At its August 19 meeting, the Kankakee River Basin and Yellow River Basin Development Commission selected The Stanger Group in Goshen to reconstruct nearly a half-mile of Yellow River banks in Marshall County. The approximately $700,000 project, funded through a mix of state, regional, and county dollars, is expected to commence in early September and finish this November.
“We did not pick this site to begin long-term work on the Yellow River because it was low-hanging fruit,” said Commission Executive Director Scott Pelath. “We’re starting where the challenge – and the potential value — are the greatest. It also serves as an immediate return-on-investment for Marshall County and the entire watershed.”
Controlling eroded sediment from the banks of the Yellow River is a top priority within the Commission’s long-term flood mitigation mission. Over decades, the straightening of the Kankakee River before World War I and the increased water velocities have eroded Yellow River banks at an accelerated rate.
“I couldn’t be more pleased that the Commission’s efforts are starting right here in Marshall County,” said Commission member and Marshall County Surveyor Craig Cultice. “There are years of work ahead, but it is gratifying to begin here.”
The Commission intends to increase channel capacity for Marshall County while preventing channel-clogging sediment from being carried downstream. Last year, the Commission enlisted Cardno from Walkerton to redesign the Yellow River immediately upstream of the Starke County Line, where sand banks are nearly vertical, cascading into the river, and approaching fifty-feet high. The plan entails substantially reducing the grade, planting erosion control vegetation, and using a combination of on-site rock and wood resources to protect the banks from streamflow.
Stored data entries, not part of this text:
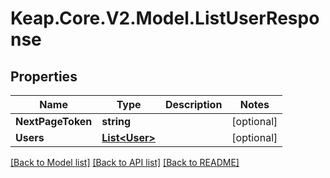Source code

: # Keap.Core.V2.Model.ListUserResponse

## Properties

Name | Type | Description | Notes
------------ | ------------- | ------------- | -------------
**NextPageToken** | **string** |  | [optional] 
**Users** | [**List&lt;User&gt;**](User.md) |  | [optional] 

[[Back to Model list]](../README.md#documentation-for-models) [[Back to API list]](../README.md#documentation-for-api-endpoints) [[Back to README]](../README.md)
“We have tested this method, and have seen its potential,” said Cultice. “Not only will it increase the Yellow River’s capacity, but as water runs downhill, the sand that gets in the way of it will be reduced.”
The mitigation of Yellow River sediment is a fundamental component of the Commission’s forty-year work plan, which was funded by the State of Indiana and formally adopted in 2019. Next year, the Commission intends to extend the first phase of bank reconstruction into Starke County. Another bank reconstruction in partnership with Marshall County Soil and Water Conservation District is slated for Bremen in the coming months.
“It has been over a century since previous generations configured the Kankakee and Yellow Rivers as we currently know them,” said Pelath. “But with several major projects already completed or in the works, the next phase of their histories is already underway.”